Lord Justice Longmore referred also to the case of Robinson v. St Helens Metropolitan Borough Council [2002] EWCA Civ 1099 which dealt with the discretion allowed to the court to disapply section 33 of the Limitation Act 1980. In that case, the court had held that the courts should be slow to find that the balance of prejudice was in favour of the Claimant. In the instant case, the trial judge had found that section 33 discretion would not be exercised in the Claimant’s favour.
Section 14 Limitation Act 1980
Lord Justice Longmore considered section 14 of the Limitation Act 1980.
“14(1)……in sections 11 and 12 of this Act references to a person’s date of knowledge are references to the date on which he first had knowledge of the following facts-
(2) For the purposes of this section an injury is significant if the person whose date of knowledge is in question would reasonably have considered it sufficiently serious to justify his instituting proceedings for damages against a defendant who did not dispute liability and was able to satisfy a judgment.
(3) For the purposes of this section a person’s knowledge includes knowledge which he might reasonably have been expected to acquire-
(a) from facts observable or ascertainable by him; or
(b) from facts ascertainable by him with the help of medical or other appropriate expert advice which it is reasonable for him to seek.
but a person shall not be fixed under this subsection with knowledge of a fact ascertainable only with the help of expert advice so long as he has taken all reasonable steps to obtain (and, where appropriate, to act on) that advice.”
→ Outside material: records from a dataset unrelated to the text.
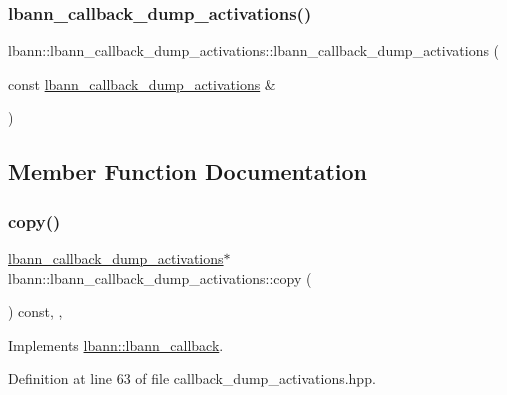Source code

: \subsubsection{\texorpdfstring{lbann\+\_\+callback\+\_\+dump\+\_\+activations()}{lbann\_callback\_dump\_activations()}\hspace{0.1cm}{\footnotesize\ttfamily [2/2]}}
{\footnotesize\ttfamily lbann\+::lbann\+\_\+callback\+\_\+dump\+\_\+activations\+::lbann\+\_\+callback\+\_\+dump\+\_\+activations (\begin{DoxyParamCaption}\item[{const \hyperlink{classlbann_1_1lbann__callback__dump__activations}{lbann\+\_\+callback\+\_\+dump\+\_\+activations} \&}]{ }\end{DoxyParamCaption})\hspace{0.3cm}{\ttfamily [default]}}



\subsection{Member Function Documentation}
\mbox{\label{classlbann_1_1lbann__callback__dump__activations_a172d03a30d8c8852d910db220b928557}} 
\subsubsection{\texorpdfstring{copy()}{copy()}}
{\footnotesize\ttfamily \hyperlink{classlbann_1_1lbann__callback__dump__activations}{lbann\+\_\+callback\+\_\+dump\+\_\+activations}$\ast$ lbann\+::lbann\+\_\+callback\+\_\+dump\+\_\+activations\+::copy (\begin{DoxyParamCaption}{ }\end{DoxyParamCaption}) const\hspace{0.3cm}{\ttfamily [inline]}, {\ttfamily [override]}, {\ttfamily [virtual]}}



Implements \hyperlink{classlbann_1_1lbann__callback_a9f545d1269a8c7af335625d049691f26}{lbann\+::lbann\+\_\+callback}.



Definition at line 63 of file callback\+\_\+dump\+\_\+activations.\+hpp.


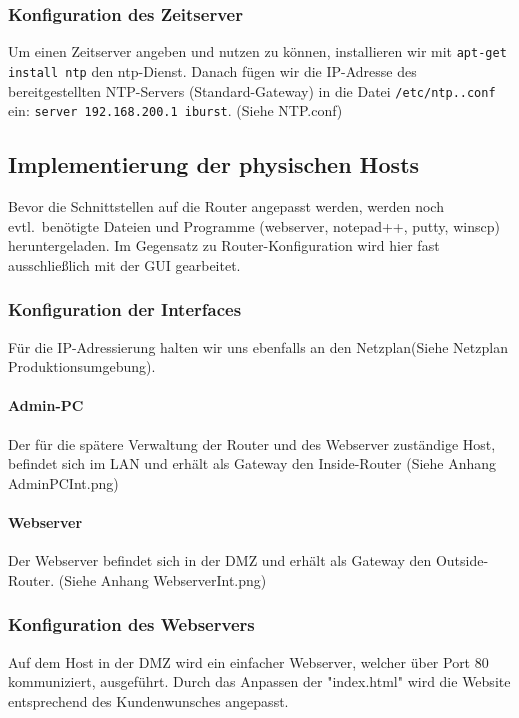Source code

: \subsubsection{Konfiguration des Zeitserver}
\label{subsubsec:KonfigurationLinuxNTP}
Um einen Zeitserver angeben und nutzen zu können, installieren wir mit \verb+apt-get install ntp+ den ntp-Dienst. Danach fügen wir die IP-Adresse des bereitgestellten NTP-Servers (Standard-Gateway) in die Datei \verb+/etc/ntp..conf+ ein: \verb+server 192.168.200.1 iburst+. (Siehe NTP.conf)



\subsection{Implementierung der physischen Hosts}
\label{subsec:ImplementierungHosts}
Bevor die Schnittstellen auf die Router angepasst werden, werden noch evtl.\ benötigte Dateien und Programme (webserver, notepad++, putty, winscp) heruntergeladen. Im Gegensatz zu Router-Konfiguration wird hier fast ausschließlich mit der GUI gearbeitet.

\subsubsection{Konfiguration der Interfaces}
\label{subsubsec:KonfigurationHostInt}
Für die IP-Adressierung halten wir uns ebenfalls an den Netzplan(Siehe Netzplan Produktionsumgebung).

\paragraph*{Admin-PC} Der für die spätere Verwaltung der Router und des Webserver zuständige Host, befindet sich im LAN und erhält als Gateway den Inside-Router (Siehe Anhang AdminPCInt.png)

\paragraph*{Webserver} Der Webserver befindet sich in der DMZ und erhält als Gateway den Outside-Router. (Siehe Anhang WebserverInt.png)

\subsubsection{Konfiguration des Webservers}
\label{subsubsec:KonfigurationWebserver}
Auf dem Host in der DMZ wird ein einfacher Webserver, welcher über Port 80 kommuniziert, ausgeführt. Durch das Anpassen der "index.html" wird die Website entsprechend des Kundenwunsches angepasst.

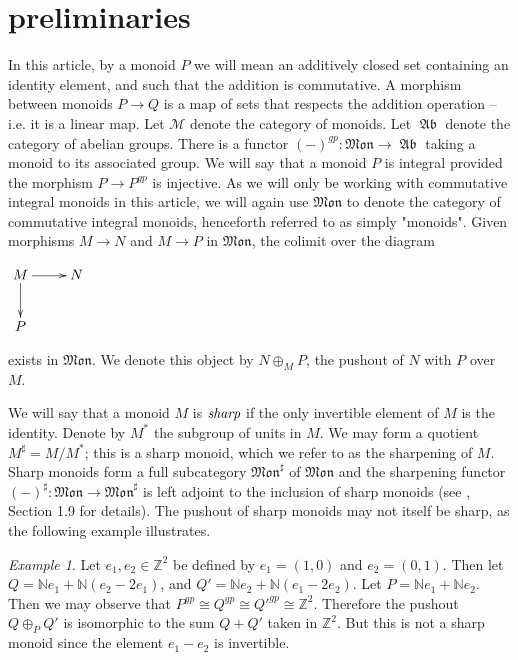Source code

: \documentclass[12pt]{amsart}
\numberwithin{equation}{section}
\theoremstyle{plain}
\theoremstyle{remark}
\newtheorem{exm}[equation]{Example}
\DeclareMathOperator{\Ab}{\mathfrak{Ab}}
\newcommand{\Z}{\mathbb Z}
\newcommand{\NN}{\mathbb N}
\newcommand{\Mon}{\mathfrak{Mon}}
\newcommand{\calM}{\mathcal{M}}
\begin{document}
\section{preliminaries}\label{Prelim}
In this article, by a monoid $P$ we will mean an additively closed set containing an identity element, and such that the addition is commutative. A morphism between monoids $P\to Q$ is a map of sets that respects the addition operation -- i.e. it is a linear map. Let $\calM$ denote the category of monoids. Let $\Ab$ denote the category of abelian groups. There is a functor $(-)^{gp}:\Mon\to \Ab$ taking a monoid to its associated group. We will say that a monoid $P$ is integral provided the morphism $P\to P^{gp}$ is injective. As we will only be working with commutative integral monoids in this article, we will again use $\Mon$ to denote the category of commutative integral monoids, henceforth referred to as simply "monoids". Given morphisms $M\to N$ and $M\to P$ in $\Mon$, the colimit over the diagram
\begin{center}
	$\xymatrix{
		M \ar[r] \ar[d]& N\\
		P&
	}$
\end{center}
exists in $\Mon$. We denote this object by $N\oplus_M P$, the pushout of $N$ with $P$ over $M$.

	We will say that a monoid $M$ is $\emph{sharp}$ if the only invertible element of $M$ is the identity. Denote by $M^*$ the subgroup of units in $M$. We may form a quotient $M^{\sharp} = M/M^*$; this is a sharp monoid, which we refer to as the sharpening of $M$. Sharp monoids form a full subcategory $\Mon^{\sharp}$ of $\Mon$ and the sharpening functor $(-)^{\sharp}:\Mon\to\Mon^{\sharp}$ is left adjoint to the inclusion of sharp monoids (see \cite{LogGeo}, Section 1.9 for details). The pushout of sharp monoids may not itself be sharp, as the following example illustrates.
\begin{exm}\label{notSharp}
	Let $e_1,e_2\in\Z^2$ be defined by $e_1 = (1,0)$ and $e_2 = (0,1)$. Then let $Q = \NN e_1 + \NN(e_2 - 2e_1)$, and $Q' = \NN e_2 + \NN (e_1 - 2e_2)$. Let $P = \NN e_1 + \NN e_2$. Then we may observe that $P^{gp}\cong Q^{gp} \cong Q'^{gp} \cong \Z^2$. Therefore the pushout $Q\oplus_P Q'$ is isomorphic to the sum $Q + Q'$ taken in $\Z^2$. But this is not a sharp monoid since the element $e_1 - e_2$ is invertible. 
\end{exm}
\end{document}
The Claimant’s counsel had made submissions relying on the four principles set out in Spargo v North Essex District Health Authority [1997] PIQR 235. On that basis, the Claimant did not have “knowledge” for the purposes of section 14 until he received the educational psychologist’s report in January 1999. The personal tutor who had suggested to the Claimant that he might have dyslexia, was not a qualified educational psychologist. Lord Justice Longmore said that the court had to take into account section 14(3), i.e. knowledge that he might reasonably have been expected to acquire. The Claimant had not been able to read and write properly for a long time, and this continuing state of affairs was attributable to his schooling, which had failed to remedy the situation.
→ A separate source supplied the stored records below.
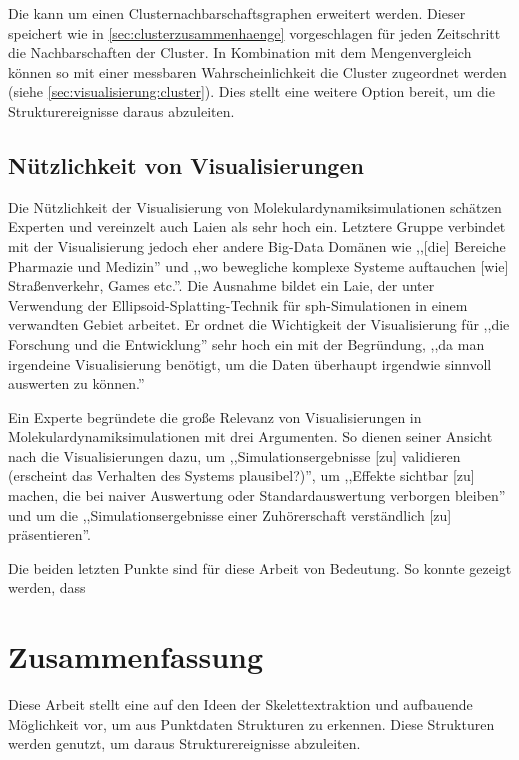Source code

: Die \SECC kann um einen Clusternachbarschaftsgraphen erweitert werden. Dieser speichert wie in \autoref{sec:clusterzusammenhaenge} vorgeschlagen für jeden Zeitschritt die Nachbarschaften der Cluster. In Kombination mit dem Mengenvergleich können so mit einer messbaren Wahrscheinlichkeit die Cluster zugeordnet werden (siehe \autoref{sec:visualisierung:cluster}). %
Dies stellt eine weitere Option bereit, um die Strukturereignisse daraus abzuleiten.

\section{Nützlichkeit von Visualisierungen}
Die Nützlichkeit der Visualisierung von Molekulardynamiksimulationen schätzen Experten und vereinzelt auch Laien als sehr hoch ein. Letztere Gruppe verbindet mit der Visualisierung jedoch eher andere Big-Data Domänen wie ,,[die] Bereiche Pharmazie und Medizin'' und ,,wo bewegliche komplexe Systeme auftauchen [wie] Straßenverkehr, Games etc.''. Die Ausnahme bildet ein Laie, der unter Verwendung der Ellipsoid-Splatting-Technik für \gls{sph}-Simulationen in einem verwandten Gebiet arbeitet. Er ordnet die Wichtigkeit der Visualisierung für ,,die Forschung und die Entwicklung'' sehr hoch ein mit der Begründung, ,,da man irgendeine Visualisierung benötigt, um die Daten überhaupt irgendwie sinnvoll auswerten zu können.''

Ein Experte begründete die große Relevanz von Visualisierungen in Molekulardynamiksimulationen mit drei Argumenten. So dienen seiner Ansicht nach die Visualisierungen dazu, um ,,Simulationsergebnisse [zu] validieren (erscheint das Verhalten des Systems plausibel?)'', um ,,Effekte sichtbar  [zu] machen, die bei naiver Auswertung oder Standardauswertung verborgen bleiben'' und um die ,,Simulationsergebnisse einer Zuhörerschaft verständlich [zu] präsentieren''.

Die beiden letzten Punkte sind für diese Arbeit von Bedeutung. So konnte gezeigt werden, dass 


\chapter{Zusammenfassung}

Diese Arbeit stellt eine auf den Ideen der Skelettextraktion und  aufbauende Möglichkeit vor, um aus Punktdaten Strukturen zu erkennen. Diese Strukturen werden genutzt, um daraus Strukturereignisse abzuleiten.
The trial judge had made it clear that he was considering the question from the point of view of a reasonable person in the Claimant’s position, in other words a reasonable person who had dyslexia. He concluded therefore that such a reasonable person, on hearing from the personal tutor in June 1998 that he might have dyslexia, and should seek assistance in dealing with it, would have done so.
In the case of Adams Lord Hoffman had said that there was no evidence that a reasonable dyslexic would feel inhibited from discussing his difficulties with a professional such as his GP, and in that case, the Claimant had in fact consulted his GP for mental health problems. In the absence of some special inhibiting factor, the Claimant in Adams could reasonably have been expected to seek expert advice years ago. His symptoms had been making his life miserable for years, and he knew that the root cause was his inability to read and write. It was therefore almost irrational not to disclose that root cause, because if he had done so, he would no doubt have been referred to someone with expertise in dyslexia.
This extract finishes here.